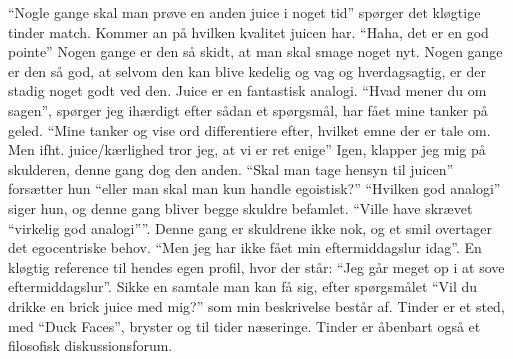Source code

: \documentclass[]{article}
\begin{document}
	“Nogle gange skal man prøve en anden juice i noget tid” spørger det kløgtige tinder match.
	\newline
	\newline
	Kommer an på hvilken kvalitet juicen har.
	\newline
	\newline
	“Haha, det er en god pointe”
	\newline
	\newline
	Nogen gange er den så skidt, at man skal smage noget nyt. Nogen gange er den så god, at selvom den kan blive kedelig og vag og hverdagsagtig, er der stadig noget godt ved den.
	\newline
	\newline
	Juice er en fantastisk analogi.
	\newline
	\newline
	“Hvad mener du om sagen”, spørger jeg ihærdigt efter sådan et spørgsmål, har fået mine tanker på geled.
	\newline
	\newline
	“Mine tanker og vise ord differentiere efter, hvilket emne der er tale om. Men ifht. juice/kærlighed tror jeg, at vi er ret enige”
	\newline
	\newline
	Igen, klapper jeg mig på skulderen, denne gang dog den anden.
	\newline
	\newline
	“Skal man tage hensyn til juicen” forsætter hun “eller man skal man kun handle egoistisk?”
	\newline
	\newline
	“Hvilken god analogi” siger hun, og denne gang bliver begge skuldre befamlet.
	\newline
	\newline
	“Ville have skrævet “virkelig god analogi””. Denne gang er skuldrene ikke nok, og et smil overtager det egocentriske behov.
	\newline
	\newline
	“Men jeg har ikke fået min eftermiddagslur idag”. En kløgtig reference til hendes egen profil, hvor der står: “Jeg går meget op i at sove eftermiddagslur”.
	\newline
	\newline
	Sikke en samtale man kan få sig, efter spørgsmålet “Vil du drikke en brick juice med mig?” som min beskrivelse består af.
	\newline
	\newline
	Tinder er et sted, med “Duck Faces”, bryster og til tider næseringe.
	\newline
	\newline
	Tinder er åbenbart også et filosofisk diskussionsforum.
	
\end{document}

What to work on: In the listing above, find every line with the string "analogi" and state how many there are, with no other words.

Written solution: 3